Try it
All entries are to be reproduced exactly; the pictures are to be omitted.

Data shown
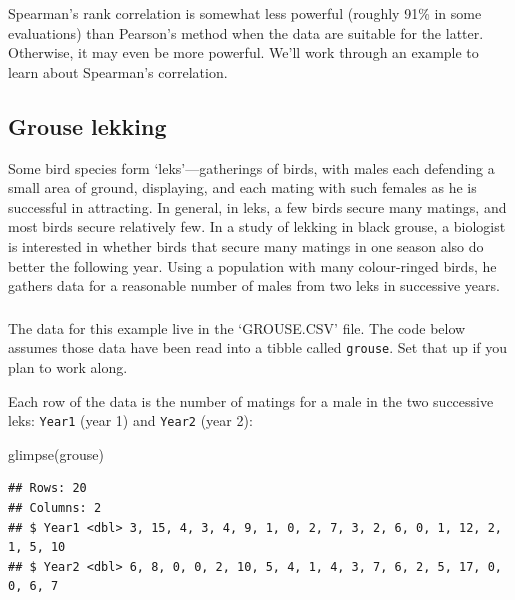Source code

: \documentclass[
]{book}
\newenvironment{Shaded}{\begin{snugshade}}{\end{snugshade}}
\newcommand{\FunctionTok}[1]{\textcolor[rgb]{0.00,0.00,0.00}{#1}}
\newcommand{\NormalTok}[1]{#1}
\newenvironment{greybox}{
  \definecolor{shadecolor}{rgb}{0.95,0.95,0.95}  %
  \color{black}
  \begin{shaded}}
 {\end{shaded}}
\newenvironment{infobox}[1]
  {
  \begin{itemize}
  \renewcommand{\labelitemi}{
    \raisebox{-.7\height}[0pt][0pt]{
      {\setkeys{Gin}{width=3em,keepaspectratio}
        \texttt{[image: images/\#1]}}
    }
  }
  \setlength{\fboxsep}{1em}
  \begin{greybox}
  \item
  }
  {
  \end{greybox}
  \end{itemize}
  }
\begin{document}
Spearman's rank correlation is somewhat less powerful (roughly 91\% in some evaluations) than Pearson's method when the data are suitable for the latter. Otherwise, it may even be more powerful. We'll work through an example to learn about Spearman's correlation.

\hypertarget{grouse-lekking}{%
\subsection{Grouse lekking}\label{grouse-lekking}}

Some bird species form `leks'---gatherings of birds, with males each defending a small area of ground, displaying, and each mating with such females as he is successful in attracting. In general, in leks, a few birds secure many matings, and most birds secure relatively few. In a study of lekking in black grouse, a biologist is interested in whether birds that secure many matings in one season also do better the following year. Using a population with many colour-ringed birds, he gathers data for a reasonable number of males from two leks in successive years.

\begin{infobox}{action}

\hypertarget{section-23}{%
\subsubsection*{}\label{section-23}}

The data for this example live in the `GROUSE.CSV' file. The code below assumes those data have been read into a tibble called \texttt{grouse}. Set that up if you plan to work along.

\end{infobox}

Each row of the data is the number of matings for a male in the two successive leks: \texttt{Year1} (year 1) and \texttt{Year2} (year 2):

\begin{Shaded}
\begin{Highlighting}[]
\FunctionTok{glimpse}\NormalTok{(grouse)}
\end{Highlighting}
\end{Shaded}

\begin{verbatim}
## Rows: 20
## Columns: 2
## $ Year1 <dbl> 3, 15, 4, 3, 4, 9, 1, 0, 2, 7, 3, 2, 6, 0, 1, 12, 2, 1, 5, 10
## $ Year2 <dbl> 6, 8, 0, 0, 2, 10, 5, 4, 1, 4, 3, 7, 6, 2, 5, 17, 0, 0, 6, 7
\end{verbatim}
\end{document}
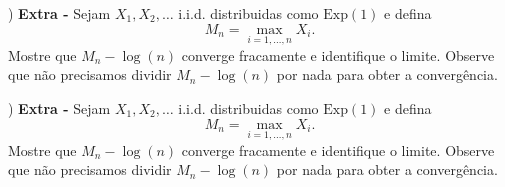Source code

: \documentclass{article}
\newcommand*\1{\mathds{1}}
\begin{document}
\medskip
\medskip
\medskip

) {\bf Extra -} Sejam $X_1, X_2, \dots$ i.i.d. distribuidas como $\text{Exp}(1)$ e defina
\begin{equation}
  M_n = \max_{i = 1, \dots, n} X_i.
\end{equation}
Mostre que $M_n - \log(n)$ converge fracamente e identifique o limite.
Observe que não precisamos dividir $M_n - \log(n)$ por nada para obter a convergência.

\medskip
\medskip
\medskip

) {\bf Extra -} Sejam $X_1, X_2, \dots$ i.i.d. distribuidas como $\text{Exp}(1)$ e defina
\begin{equation}
  M_n = \max_{i = 1, \dots, n} X_i.
\end{equation}
Mostre que $M_n - \log(n)$ converge fracamente e identifique o limite.
Observe que não precisamos dividir $M_n - \log(n)$ por nada para obter a convergência.

\medskip
\medskip
\medskip
\end{document}
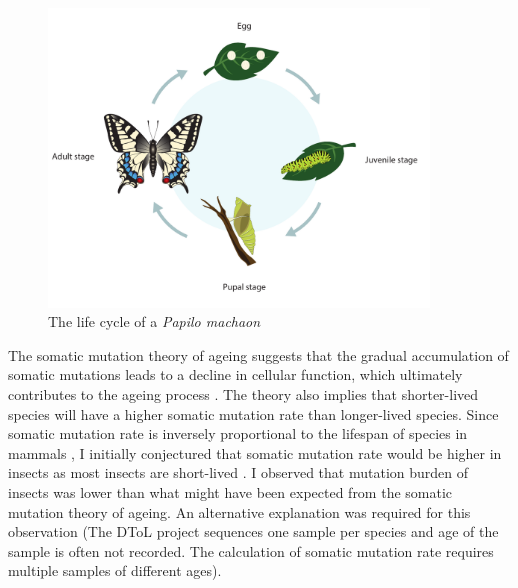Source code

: \begin{figure}[h!]
\caption{The life cycle of a \textit{Papilo machaon}}
\label{figure:papilo-machaon}
\begin{centering}
\includegraphics[width=0.9\textwidth]{papilo_machaon_life_cycle.pdf} 
\end{centering}
\end{figure}

The somatic mutation theory of ageing suggests that the gradual accumulation of somatic mutations leads to a decline in cellular function, which ultimately contributes to the ageing process \cite{Szilard1959-ru}. The theory also implies that shorter-lived species will have a higher somatic mutation rate than longer-lived species. Since somatic mutation rate is inversely proportional to the lifespan of species in mammals \cite{Cagan2022-yn}, I initially conjectured that somatic mutation rate would be higher in insects as most insects are short-lived \cite{Promislow2022-en}. I observed that mutation burden of insects was lower than what might have been expected from the somatic mutation theory of ageing. An alternative explanation was required for this observation (The DToL project sequences one sample per species and age of the sample is often not recorded. The calculation of somatic mutation rate requires multiple samples of different ages). 

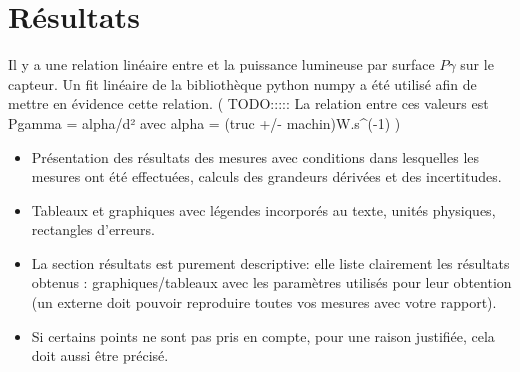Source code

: \section{Résultats}

Il y a une relation linéaire entre  et la puissance lumineuse par surface \(P\gamma\) sur le capteur. Un fit linéaire de la bibliothèque python numpy a été utilisé afin de mettre en évidence cette relation.
(  TODO:::::  La relation entre ces valeurs est Pgamma = alpha/d² avec alpha = (truc +/- machin)W.s^(-1)   )





\begin{itemize}
\item Présentation des résultats des mesures avec conditions dans lesquelles les mesures ont été effectuées, calculs des grandeurs dérivées et des incertitudes.
\item Tableaux et graphiques avec légendes incorporés au texte, unités physiques, rectangles d'erreurs.
\item La section résultats est purement descriptive: elle liste clairement les résultats obtenus : graphiques/tableaux avec les paramètres utilisés pour leur obtention (un externe doit pouvoir reproduire toutes vos mesures avec votre rapport).
\item Si certains points ne sont pas pris en compte, pour une raison justifiée, cela doit aussi être précisé.
\end{itemize}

Result
Source code

: \documentclass[
]{book}
\newenvironment{Shaded}{\begin{snugshade}}{\end{snugshade}}
\newcommand{\FunctionTok}[1]{\textcolor[rgb]{0.00,0.00,0.00}{#1}}
\newcommand{\NormalTok}[1]{#1}
\newenvironment{greybox}{
  \definecolor{shadecolor}{rgb}{0.95,0.95,0.95}  %
  \color{black}
  \begin{shaded}}
 {\end{shaded}}
\newenvironment{infobox}[1]
  {
  \begin{itemize}
  \renewcommand{\labelitemi}{
    \raisebox{-.7\height}[0pt][0pt]{
      {\setkeys{Gin}{width=3em,keepaspectratio}
        \texttt{[image: images/\#1]}}
    }
  }
  \setlength{\fboxsep}{1em}
  \begin{greybox}
  \item
  }
  {
  \end{greybox}
  \end{itemize}
  }
\begin{document}
Spearman's rank correlation is somewhat less powerful (roughly 91\% in some evaluations) than Pearson's method when the data are suitable for the latter. Otherwise, it may even be more powerful. We'll work through an example to learn about Spearman's correlation.

\hypertarget{grouse-lekking}{%
\subsection{Grouse lekking}\label{grouse-lekking}}

Some bird species form `leks'---gatherings of birds, with males each defending a small area of ground, displaying, and each mating with such females as he is successful in attracting. In general, in leks, a few birds secure many matings, and most birds secure relatively few. In a study of lekking in black grouse, a biologist is interested in whether birds that secure many matings in one season also do better the following year. Using a population with many colour-ringed birds, he gathers data for a reasonable number of males from two leks in successive years.

\begin{infobox}{action}

\hypertarget{section-23}{%
\subsubsection*{}\label{section-23}}

The data for this example live in the `GROUSE.CSV' file. The code below assumes those data have been read into a tibble called \texttt{grouse}. Set that up if you plan to work along.

\end{infobox}

Each row of the data is the number of matings for a male in the two successive leks: \texttt{Year1} (year 1) and \texttt{Year2} (year 2):

\begin{Shaded}
\begin{Highlighting}[]
\FunctionTok{glimpse}\NormalTok{(grouse)}
\end{Highlighting}
\end{Shaded}

\begin{verbatim}
## Rows: 20
## Columns: 2
## $ Year1 <dbl> 3, 15, 4, 3, 4, 9, 1, 0, 2, 7, 3, 2, 6, 0, 1, 12, 2, 1, 5, 10
## $ Year2 <dbl> 6, 8, 0, 0, 2, 10, 5, 4, 1, 4, 3, 7, 6, 2, 5, 17, 0, 0, 6, 7
\end{verbatim}
\end{document}
Source code

: \documentclass{article}
\newcommand*\1{\mathds{1}}
\begin{document}
\medskip
\medskip
\medskip

) {\bf Extra -} Sejam $X_1, X_2, \dots$ i.i.d. distribuidas como $\text{Exp}(1)$ e defina
\begin{equation}
  M_n = \max_{i = 1, \dots, n} X_i.
\end{equation}
Mostre que $M_n - \log(n)$ converge fracamente e identifique o limite.
Observe que não precisamos dividir $M_n - \log(n)$ por nada para obter a convergência.

\medskip
\medskip
\medskip

) {\bf Extra -} Sejam $X_1, X_2, \dots$ i.i.d. distribuidas como $\text{Exp}(1)$ e defina
\begin{equation}
  M_n = \max_{i = 1, \dots, n} X_i.
\end{equation}
Mostre que $M_n - \log(n)$ converge fracamente e identifique o limite.
Observe que não precisamos dividir $M_n - \log(n)$ por nada para obter a convergência.

\medskip
\medskip
\medskip
\end{document}
Source code

: \begin{figure}[h!]
\caption{The life cycle of a \textit{Papilo machaon}}
\label{figure:papilo-machaon}
\begin{centering}
\includegraphics[width=0.9\textwidth]{papilo_machaon_life_cycle.pdf} 
\end{centering}
\end{figure}

The somatic mutation theory of ageing suggests that the gradual accumulation of somatic mutations leads to a decline in cellular function, which ultimately contributes to the ageing process \cite{Szilard1959-ru}. The theory also implies that shorter-lived species will have a higher somatic mutation rate than longer-lived species. Since somatic mutation rate is inversely proportional to the lifespan of species in mammals \cite{Cagan2022-yn}, I initially conjectured that somatic mutation rate would be higher in insects as most insects are short-lived \cite{Promislow2022-en}. I observed that mutation burden of insects was lower than what might have been expected from the somatic mutation theory of ageing. An alternative explanation was required for this observation (The DToL project sequences one sample per species and age of the sample is often not recorded. The calculation of somatic mutation rate requires multiple samples of different ages). 

Source code

: \section{Résultats}

Il y a une relation linéaire entre  et la puissance lumineuse par surface \(P\gamma\) sur le capteur. Un fit linéaire de la bibliothèque python numpy a été utilisé afin de mettre en évidence cette relation.
(  TODO:::::  La relation entre ces valeurs est Pgamma = alpha/d² avec alpha = (truc +/- machin)W.s^(-1)   )





\begin{itemize}
\item Présentation des résultats des mesures avec conditions dans lesquelles les mesures ont été effectuées, calculs des grandeurs dérivées et des incertitudes.
\item Tableaux et graphiques avec légendes incorporés au texte, unités physiques, rectangles d'erreurs.
\item La section résultats est purement descriptive: elle liste clairement les résultats obtenus : graphiques/tableaux avec les paramètres utilisés pour leur obtention (un externe doit pouvoir reproduire toutes vos mesures avec votre rapport).
\item Si certains points ne sont pas pris en compte, pour une raison justifiée, cela doit aussi être précisé.
\end{itemize}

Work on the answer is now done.